Cellulose nanocrystals (CNCs) were successfully isolated from pine cones (PC), an abundant and cheap biomass residue. In this work the changes in the chemical composition, morphology, crystallinity and thermal properties of the biomass during the alkaline and bleaching treatment and the influence of the acid hydrolysis time (30, 45, and 90 min) on the overall yield and on performance of the resulting CNCs have been studied. The progressive removal of lignin and hemicelluloses resulted in extraordinary high cellulosic fibre samples suitable for the subsequent CNCs isolation.

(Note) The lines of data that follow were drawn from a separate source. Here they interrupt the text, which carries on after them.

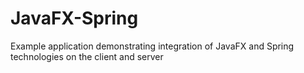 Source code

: JavaFX-Spring
=============

Example application demonstrating integration of JavaFX and Spring technologies on the client and server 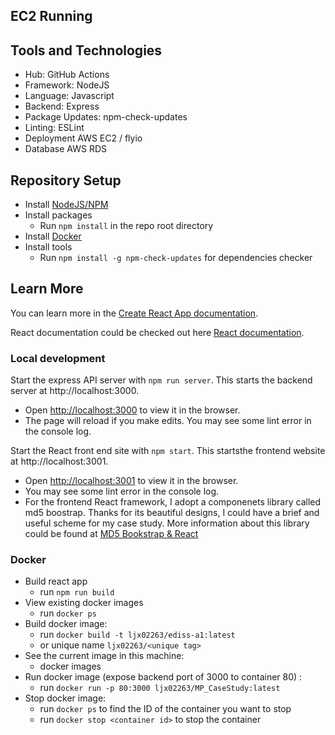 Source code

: ## EC2 Running

## Tools and Technologies

- Hub: GitHub Actions
- Framework: NodeJS
- Language: Javascript
- Backend: Express
- Package Updates: npm-check-updates
- Linting: ESLint
- Deployment AWS EC2 / flyio
- Database AWS RDS

## Repository Setup

- Install [NodeJS/NPM](https://nodejs.org/en/download/)
- Install packages
  - Run `npm install` in the repo root directory
- Install [Docker](https://docs.docker.com/get-docker/)
- Install tools
  - Run `npm install -g npm-check-updates` for dependencies checker

## Learn More

You can learn more in the [Create React App documentation](https://facebook.github.io/create-react-app/docs/getting-started).

React documentation could be checked out here [React documentation](https://reactjs.org/).

### Local development

Start the express API server with `npm run server`. This starts the backend server at http://localhost:3000.

- Open [http://localhost:3000](http://localhost:3000) to view it in the browser.
- The page will reload if you make edits. You may see some lint error in the console log.

Start the React front end site with `npm start`. This startsthe frontend website at http://localhost:3001.

- Open [http://localhost:3001](http://localhost:3001) to view it in the browser.
- You may see some lint error in the console log.
- For the frontend React framework, I adopt a componenets library called md5 boostrap. Thanks for its beautiful designs, I could have a brief and useful scheme for my case study. More information about this library could be found at [MD5 Bookstrap & React](https://mdbootstrap.com/docs/react/) 

### Docker

- Build react app
  - run `npm run build`
- View existing docker images
  - run `docker ps`
- Build docker image:
  - run `docker build -t ljx02263/ediss-a1:latest`
  - or unique name `ljx02263/<unique tag>`
- See the current image in this machine:
  - docker images
- Run docker image (expose backend port of 3000 to container 80) :
  - run `docker run -p 80:3000 ljx02263/MP_CaseStudy:latest`
- Stop docker image:
  - run `docker ps` to find the ID of the container you want to stop
  - run `docker stop <container id>` to stop the container
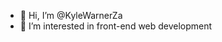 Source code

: - 👋 Hi, I’m @KyleWarnerZa
- 👀 I’m interested in front-end web development

<!---
KyleWarnerZa/KyleWarnerZa is a ✨ special ✨ repository because its `README.md` (this file) appears on your GitHub profile.
You can click the Preview link to take a look at your changes.
--->
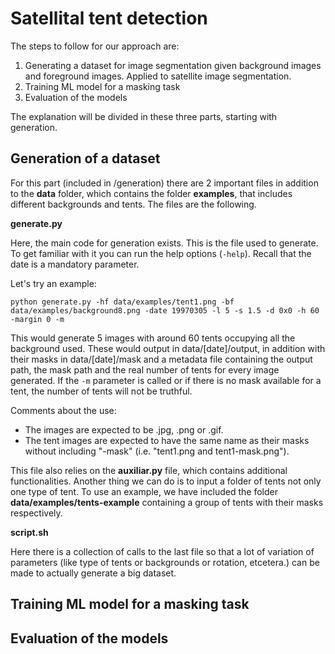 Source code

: # Satellital tent detection
The steps to follow for our approach are:
1. Generating a dataset for image segmentation given background images and foreground images. Applied to satellite image segmentation.
2. Training ML model for a masking task
3. Evaluation of the models

The explanation will be divided in these three parts, starting with generation.

## Generation of a dataset
For this part (included in /generation) there are 2 important files in addition to the **data** folder, which contains the folder **examples**, that includes different backgrounds and tents. The files are the following.

**generate.py**

Here, the main code for generation exists. This is the file used to generate. To get familiar with it you can run the help options (`-help`). Recall that the date is a mandatory parameter.

Let's try an example:

`python generate.py -hf data/examples/tent1.png -bf data/examples/background8.png -date 19970305 -l 5 -s 1.5 -d 0x0 -h 60 -margin 0 -m`

This would generate 5 images with around 60 tents occupying all the background used. These would output in data/[date]/output, in addition with their masks in data/[date]/mask and a metadata file containing the output path, the mask path and the real number of tents for every image generated. If the `-m` parameter is called or if there is no mask available for a tent, the number of tents will not be truthful.

Comments about the use:
- The images are expected to be .jpg, .png or .gif.
- The tent images are expected to have the same name as their masks without including "-mask" (i.e. "tent1.png and tent1-mask.png").

This file also relies on the **auxiliar.py** file, which contains additional functionalities.
Another thing we can do is to input a folder of tents not only one type of tent. To use an example, we have included the folder **data/examples/tents-example** containing a group of tents with their masks respectively.



**script.sh**

Here there is a collection of calls to the last file so that a lot of variation of parameters (like type of tents or backgrounds or rotation, etcetera.) can be made to actually generate a big dataset.



## Training ML model for a masking task

## Evaluation of the models
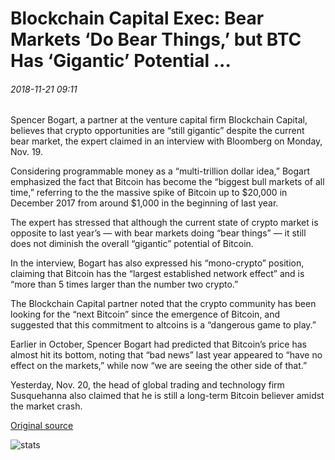 # Blockchain Capital Exec: Bear Markets ‘Do Bear Things,’ but BTC Has ‘Gigantic’ Potential ...

###### 2018-11-21 09:11

Spencer Bogart, a partner at the venture capital firm Blockchain Capital, believes that crypto opportunities are “still gigantic” despite the current bear market, the expert claimed in an interview with Bloomberg on Monday, Nov. 19.

Considering programmable money as a “multi-trillion dollar idea,” Bogart emphasized the fact that Bitcoin has become the “biggest bull markets of all time,” referring to the the massive spike of Bitcoin up to $20,000 in December 2017 from around $1,000 in the beginning of last year.

The expert has stressed that although the current state of crypto market is opposite to last year’s — with bear markets doing “bear things” — it still does not diminish the overall “gigantic” potential of Bitcoin.

In the interview, Bogart has also expressed his “mono-crypto” position, claiming that Bitcoin has the “largest established network effect” and is “more than 5 times larger than the number two crypto.”

The Blockchain Capital partner noted that the crypto community has been looking for the “next Bitcoin” since the emergence of Bitcoin, and suggested that this commitment to altcoins is a “dangerous game to play.”

Earlier in October, Spencer Bogart had predicted that Bitcoin’s price has almost hit its bottom, noting that “bad news” last year appeared to “have no effect on the markets,” while now “we are seeing the other side of that.”

Yesterday, Nov. 20, the head of global trading and technology firm Susquehanna also claimed that he is still a long-term Bitcoin believer amidst the market crash.

[Original source](https://cointelegraph.com/news/blockchain-capital-exec-bear-markets-do-bear-things-but-btc-has-gigantic-potential)

![stats](https://c.statcounter.com/11760860/0/a89fa40b/1/ "stats") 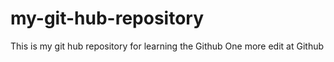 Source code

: # my-git-hub-repository
This is my git hub repository for learning the Github
One more edit at Github
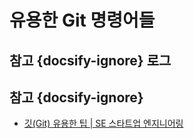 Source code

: # 유용한 Git 명령어들

## 참고 {docsify-ignore} 로그

## 참고 {docsify-ignore}

* [깃(Git) 유용한 팁 | SE 스타트업 엔지니어링](https://tech.10000lab.xyz/git/git-tips-you-need.html)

The CNC45 showed similar chemical composition, aspect ratio, crystalline size and thermal behavior to those for the CNC30 however, the yield and crystallinity were higher for the CNC45. The CNC90 exhibited the lowest yield, crystal size, crystallinity index, aspect ratio and thermal stability, indicating that partial destruction of crystalline domains could occur. Therefore, these results show that PC is an effective renewable source for the production of CNCs with an optimal extraction time of around 45 min during hydrolysis at 45 °C with 65% sulfuric acid. The high aspect ratio, the high crystallinity and the good thermal stability of the obtained CNCs show great potential for their use as reinforcement in polymeric composites for different applications.